Quand vous prenez l’usine de quinine de Macenta par exemple, c’est une donne nouvelle  parce que vous savez la quinine est proscrite dans l’environnement médicale. Donc là, il faut poursuivre une option  définitive, parce qu’on dit qu’il n’est plus question de reconstruire une usine parce qu’on a plus où vendre la quinine. Il faut réfléchir à la mutation qu’on ferait de cette unité industrielle vers d’autres activités qui sont porteuses dans la région spécifique de Macenta. C’est cette approche que nous allons faire pour ce qui concerne les unités industrielles qui sont revenues dans le portefeuille de l’Etat.

Maintenant pour les unités qui sont mises en fonctionnement par les promoteurs privés, c’est de les apporter l’assistance qu’il faut pour se mettre à niveau de respect des règles d’hygiène, du respect des normes. Il est vrai que beaucoup d’entre eux n’étaient très informés de la réglementation. Nous avons émis avec l’Institut guinéen de normalisation ce que nous avons appelé, le Cahier des normes qui répertorie en son sein l’ensemble des normes homologuées en République de Guinée et des normes harmonisées au niveau de la CEDAO pour que les entreprises et les sociétés qui sont dans les secteurs alimentaires et agro-alimentaires puissent se conformer à ces normes. »

On vous a entendu dire que c’est des machines mécaniques. Ce ne sont pas  des machines électroniques. Dans certaines industries, il est juste question de graisser

« Mais oui ! Pour ce qui n’est pas vandalisé comme à l’usine de thé de Macenta. Oui ! Les appareils n’avaient pas été vandalisés et puisque c’est des machines mécaniques comme je l’ai dit, il a fallu les graisser, huiler tous les mécanismes pour qu’elles marchent et elles ont marché.

Alors, c’est certain que si c’était des machines électroniques ça n’aurait pas marché. Ça c’est certain. Maintenant là où on les a vandalisés, des équipements qui ont été montés en 1960, 1963, je crois que c’est des équipements qu’on ne fabrique plus. Donc, il faut se débarrasser de ces équipements là et puis se procurer d’équipements modernes pour pouvoir relancer des activités de ces unités-là. Si le besoin se fait sentir que les populations soient intéressées à accompagner du point de vue agricole la relance de ces activités.

Parce qu’il ne suffit pas de relever les usines. Si on relève les usines et par derrière, on n’arrive pas aussi relever tous les processus liés à  la production agricole pour que les usines disposent de la matière première nécessaire à leurs fonctionnements, ça ne serai pas nécessaire. »
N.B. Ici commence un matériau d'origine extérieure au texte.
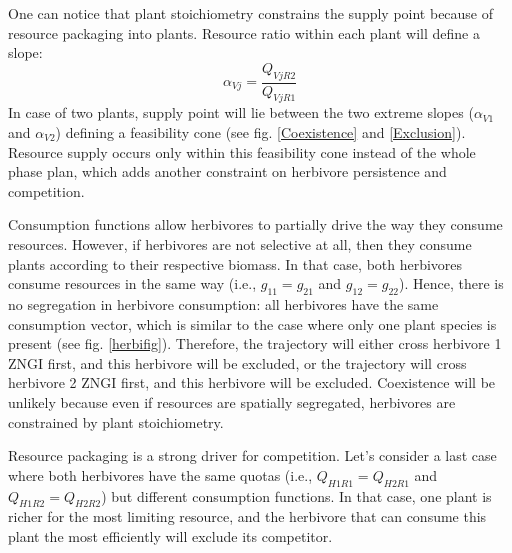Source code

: \documentclass[12pt]{article}
\begin{document}
\par 
One can notice that plant stoichiometry constrains the supply point because of resource packaging into plants. 
Resource ratio within each plant will define a slope:
\begin{equation}
\alpha _{Vj} = \frac{Q_{VjR2}}{Q_{VjR1}}
\end{equation}
In case of two plants, supply point will lie between the two extreme slopes ($\alpha _{V1}$ and $\alpha _{V2}$) defining a feasibility cone (see fig. \ref{Coexistence} and \ref{Exclusion}). Resource supply occurs only within this feasibility cone instead of the whole phase plan, which adds another constraint on herbivore persistence and competition. 
\par
Consumption functions allow herbivores to partially drive the way they consume resources. However, if 
herbivores are not selective at all, then they consume plants according to their respective biomass. In that case, both herbivores consume resources in the same way (i.e., $g_{11}=g_{21}$ and $g_{12}=g_{22}$). Hence, there is no segregation in herbivore consumption: all herbivores have the same consumption vector, which is similar to the case where only one plant species is present (see fig. \ref{herbifig}). Therefore, the trajectory will either cross herbivore 1 ZNGI first, and this herbivore will be excluded, or the trajectory will cross herbivore 2 ZNGI first, and this herbivore will be excluded. %
Coexistence will be unlikely because even if resources are spatially segregated, herbivores are constrained by plant stoichiometry. 
\par
Resource packaging is a strong driver for competition. Let's consider a last case where both herbivores have the same quotas (i.e., $Q_{H1R1}=Q_{H2R1}$ and $Q_{H1R2}=Q_{H2R2}$) but different consumption functions. In that case, one plant is richer for the most limiting resource, and %
the herbivore that can consume this plant the most efficiently will exclude its competitor. %
\par
\end{document}
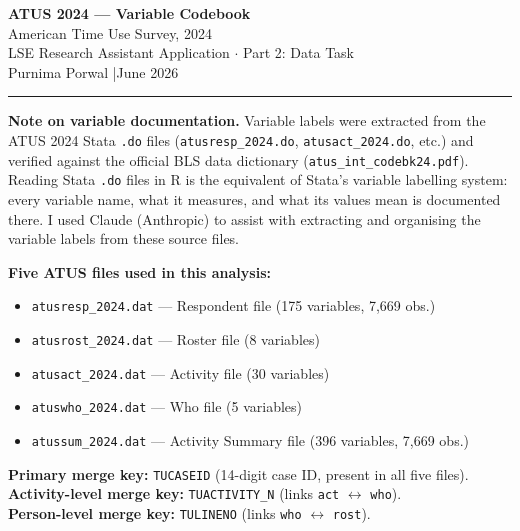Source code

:\documentclass[11pt, a4paper]{article}
\begin{document}

\begin{center}
{\LARGE\bfseries\color{headerblue}ATUS 2024 --- Variable Codebook}\\[6pt]
{\large American Time Use Survey, 2024}\\[4pt]
{\normalsize LSE Research Assistant Application $\cdot$ Part 2: Data Task}\\[4pt]
{\normalsize Purnima Porwal \quad|\quad June 2026}
\end{center}
\vspace{6pt}\hrule\vspace{10pt}

\begin{tcolorbox}[notebox]
\textbf{Note on variable documentation.}
Variable labels were extracted from the ATUS 2024 Stata \texttt{.do} files
(\texttt{atusresp\_2024.do}, \texttt{atusact\_2024.do}, etc.) and verified
against the official BLS data dictionary (\texttt{atus\_int\_codebk24.pdf}).
Reading Stata \texttt{.do} files in R is the equivalent of Stata's variable
labelling system: every variable name, what it measures, and what its values
mean is documented there. I used Claude (Anthropic) to assist with extracting
and organising the variable labels from these source files.
\end{tcolorbox}

\vspace{6pt}
\textbf{Five ATUS files used in this analysis:}
\begin{itemize}[nosep, leftmargin=1.4em]
  \item \texttt{atusresp\_2024.dat} --- Respondent file (175 variables, 7{,}669 obs.)
  \item \texttt{atusrost\_2024.dat} --- Roster file (8 variables)
  \item \texttt{atusact\_2024.dat} --- Activity file (30 variables)
  \item \texttt{atuswho\_2024.dat} --- Who file (5 variables)
  \item \texttt{atussum\_2024.dat} --- Activity Summary file (396 variables, 7{,}669 obs.)
\end{itemize}

\smallskip
\textbf{Primary merge key:} \texttt{TUCASEID} (14-digit case ID, present in all five files).\\
\textbf{Activity-level merge key:} \texttt{TUACTIVITY\_N} (links \texttt{act} $\leftrightarrow$ \texttt{who}).\\
\textbf{Person-level merge key:} \texttt{TULINENO} (links \texttt{who} $\leftrightarrow$ \texttt{rost}).
\end{document}
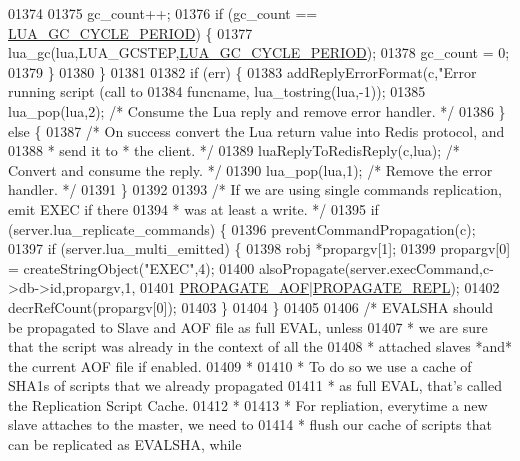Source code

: \begin{DoxyCode}
{{{{{{{{{{{01374 
01375         gc\_count++;
01376         \textcolor{keywordflow}{if} (gc\_count == \hyperlink{scripting_8c_ae050ccd6d490ee95078eda5733c07a58}{LUA\_GC\_CYCLE\_PERIOD}) \{
01377             lua\_gc(lua,LUA\_GCSTEP,\hyperlink{scripting_8c_ae050ccd6d490ee95078eda5733c07a58}{LUA\_GC\_CYCLE\_PERIOD});
01378             gc\_count = 0;
01379         \}
01380     \}
01381 
01382     \textcolor{keywordflow}{if} (err) \{
01383         addReplyErrorFormat(c,\textcolor{stringliteral}{"Error running script (call to %
01384             funcname, lua\_tostring(lua,-1));
01385         lua\_pop(lua,2); \textcolor{comment}{/* Consume the Lua reply and remove error handler. */}
01386     \} \textcolor{keywordflow}{else} \{
01387         \textcolor{comment}{/* On success convert the Lua return value into Redis protocol, and}
01388 \textcolor{comment}{         * send it to * the client. */}
01389         luaReplyToRedisReply(c,lua); \textcolor{comment}{/* Convert and consume the reply. */}
01390         lua\_pop(lua,1); \textcolor{comment}{/* Remove the error handler. */}
01391     \}
01392 
01393     \textcolor{comment}{/* If we are using single commands replication, emit EXEC if there}
01394 \textcolor{comment}{     * was at least a write. */}
01395     \textcolor{keywordflow}{if} (server.lua\_replicate\_commands) \{
01396         preventCommandPropagation(c);
01397         \textcolor{keywordflow}{if} (server.lua\_multi\_emitted) \{
01398             robj *propargv[1];
01399             propargv[0] = createStringObject(\textcolor{stringliteral}{"EXEC"},4);
01400             alsoPropagate(server.execCommand,c->db->id,propargv,1,
01401                 \hyperlink{server_8h_a542fb79924ca427c866fd63632f60777}{PROPAGATE\_AOF}|\hyperlink{server_8h_a59c6e025b4ed85642a0472fc3e73e298}{PROPAGATE\_REPL});
01402             decrRefCount(propargv[0]);
01403         \}
01404     \}
01405 
01406     \textcolor{comment}{/* EVALSHA should be propagated to Slave and AOF file as full EVAL, unless}
01407 \textcolor{comment}{     * we are sure that the script was already in the context of all the}
01408 \textcolor{comment}{     * attached slaves *and* the current AOF file if enabled.}
01409 \textcolor{comment}{     *}
01410 \textcolor{comment}{     * To do so we use a cache of SHA1s of scripts that we already propagated}
01411 \textcolor{comment}{     * as full EVAL, that's called the Replication Script Cache.}
01412 \textcolor{comment}{     *}
01413 \textcolor{comment}{     * For repliation, everytime a new slave attaches to the master, we need to}
01414 \textcolor{comment}{     * flush our cache of scripts that can be replicated as EVALSHA, while}
}}}}}}}}}}}}
\end{DoxyCode}
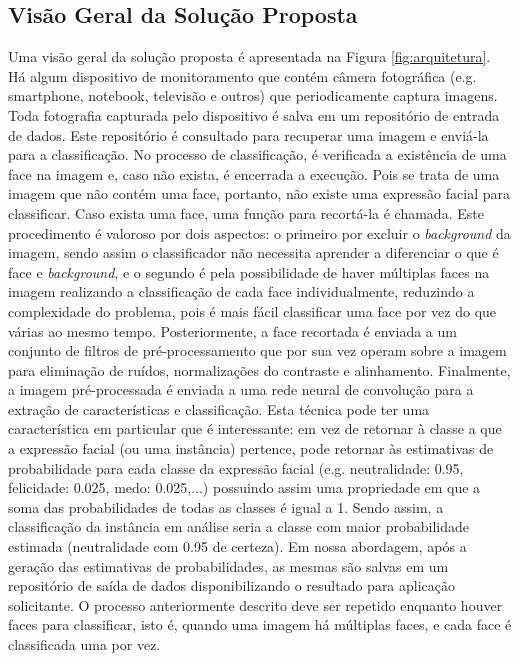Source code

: \subsection{Visão Geral da Solução Proposta}
Uma visão geral da solução proposta é apresentada na Figura \ref{fig:arquitetura}. Há algum dispositivo de monitoramento que contém câmera fotográfica (e.g. smartphone, notebook, televisão e outros) que periodicamente captura imagens. Toda fotografia capturada pelo dispositivo é salva em um repositório de entrada de dados. Este repositório é consultado para recuperar uma imagem e enviá-la para a classificação. No processo de classificação, é verificada a existência de uma face na imagem e, caso não exista, é encerrada a execução. Pois se trata de uma imagem que não contém uma face, portanto, não existe uma expressão facial para classificar. Caso exista uma face, uma função para recortá-la é chamada. Este procedimento é valoroso por dois aspectos: o primeiro por excluir o \textit{background} da imagem, sendo assim o classificador não necessita aprender a diferenciar o que é face e \textit{background}, e o segundo é pela possibilidade de haver múltiplas faces na imagem realizando a classificação de cada face individualmente, reduzindo a complexidade do problema, pois é mais fácil classificar uma face por vez do que várias ao mesmo tempo. Posteriormente, a face recortada é enviada a um conjunto de filtros de pré-processamento que por sua vez operam sobre a imagem para eliminação de ruídos, normalizações do contraste e alinhamento. Finalmente, a imagem pré-processada é enviada a uma rede neural de convolução para a extração de características e classificação. Esta técnica pode ter uma característica em particular que é interessante: em vez de retornar à classe a que a expressão facial (ou uma instância) pertence, pode retornar às estimativas de probabilidade para cada classe da expressão facial (e.g. neutralidade: 0.95, felicidade: 0.025, medo: 0.025,...) possuindo assim uma propriedade em que a soma das probabilidades de todas as classes é igual a 1. Sendo assim, a classificação da instância em análise seria a classe com maior probabilidade estimada (neutralidade com 0.95 de certeza). Em nossa abordagem, após a geração das estimativas de probabilidades, as mesmas são salvas em um repositório de saída de dados disponibilizando o resultado para aplicação solicitante. O processo anteriormente descrito deve ser repetido enquanto houver faces para classificar, isto é, quando uma imagem há múltiplas faces, e cada face é classificada uma por vez.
C’est bien d’annoncer. Nous avons fermé des unités industrielles en N’Zérékoré mais les produits qui étaient déjà sur le marché. Quelle est la stratégie mise en place pour qu’on récupère ces produits, pour qu’ils ne soient pas vendus aux consommateurs ?

« Je vous ai dit que nous avons fait des prélèvements. Nous avons fait des analyses. On attend le résultat des analyses pour prendre les décisions qui s’imposent. Je ne peux pas rentrer dans le marché. Nous sommes dans un environnement libéral. Je ne peux pas aller dans le marché parce que je soupçonne quoique ce soit et retirer des choses alors que je n’en ai pas la preuve palpable qui puisse justifier ma décision.

Le simple fait,  que je me rends compte que les éléments d’hygiène ne sont pas remplis moi-même, a fermé l’unité industrielle pour que l’hygiène soit respectée. Le filtrage qui est fait de l’alcool, qui est produit dans ces unités que j’ai vues, le filtrage est fait avec des chiffons. C’est mon droit d’arrêter les choses.

Les bouteilles dans lesquelles sont mis ces alcools ne sont pas plombés.  Ça veut dire que ces bouteilles-là ne sont pas épanches et on peut mettre n’importe quelle substance dedans à l’intérieur de l’usine ou en dehors de l’usine. C’est pourquoi j’ai dit qu’il faut une structure indépendante pour pouvoir départager l’administration qui est chargée de réguler et de veiller à la normalité du marché et les producteurs qui ont les droits de produire leurs activités lorsqu’ils y a les règles et les normes. »

Mais pourquoi, on a laissé de telles usines prospérées en Guinée Forestière ?

« Mais ce n’est pas qu’en Guinée Forestière qu’il y a des distilleries. A Conakry, il y a des distilleries. Mais le problème, il faut qu’il y ait de contrôles. Vous savez comment ça se passe. C’est comme si vous prenez un peu aujourd’hui les unités de conditionnement d’eau. Il y en a combien ? Vous avez des gens qui ont des forages à domicile qui produisent de l’eau qui vendent de l’eau sur le marché. »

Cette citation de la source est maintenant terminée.